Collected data
******************************

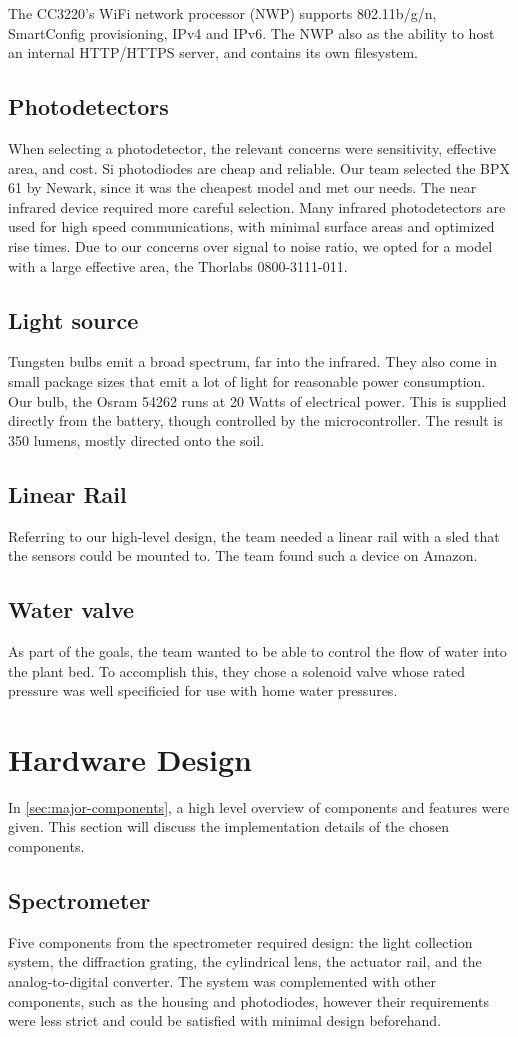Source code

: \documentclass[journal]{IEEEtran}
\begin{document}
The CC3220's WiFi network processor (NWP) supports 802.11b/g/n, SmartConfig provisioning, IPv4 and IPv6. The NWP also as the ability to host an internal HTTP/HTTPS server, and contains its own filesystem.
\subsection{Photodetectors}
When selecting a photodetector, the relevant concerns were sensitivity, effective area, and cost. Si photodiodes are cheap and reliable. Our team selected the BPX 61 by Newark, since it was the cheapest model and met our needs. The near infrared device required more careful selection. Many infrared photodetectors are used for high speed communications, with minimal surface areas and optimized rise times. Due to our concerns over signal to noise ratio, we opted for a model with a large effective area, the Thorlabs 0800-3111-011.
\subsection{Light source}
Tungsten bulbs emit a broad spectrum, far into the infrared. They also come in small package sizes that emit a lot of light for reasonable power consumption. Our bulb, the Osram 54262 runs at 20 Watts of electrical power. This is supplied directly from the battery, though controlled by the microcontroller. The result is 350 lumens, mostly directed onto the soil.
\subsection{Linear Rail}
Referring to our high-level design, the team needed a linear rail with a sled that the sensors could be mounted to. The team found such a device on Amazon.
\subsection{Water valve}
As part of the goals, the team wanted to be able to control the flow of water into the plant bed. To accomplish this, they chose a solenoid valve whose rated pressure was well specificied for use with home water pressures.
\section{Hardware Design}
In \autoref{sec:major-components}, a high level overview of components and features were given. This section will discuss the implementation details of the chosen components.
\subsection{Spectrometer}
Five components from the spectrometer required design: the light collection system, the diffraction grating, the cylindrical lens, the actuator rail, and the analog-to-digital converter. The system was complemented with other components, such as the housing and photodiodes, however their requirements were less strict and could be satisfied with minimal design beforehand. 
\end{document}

******************************

▶ Your goal
Using the records above, filter out every line that lacks the string "subsection" and copy the rest.

▶ Task answer
\subsection{Photodetectors}
\subsection{Light source}
\subsection{Linear Rail}
\subsection{Water valve}
\subsection{Spectrometer}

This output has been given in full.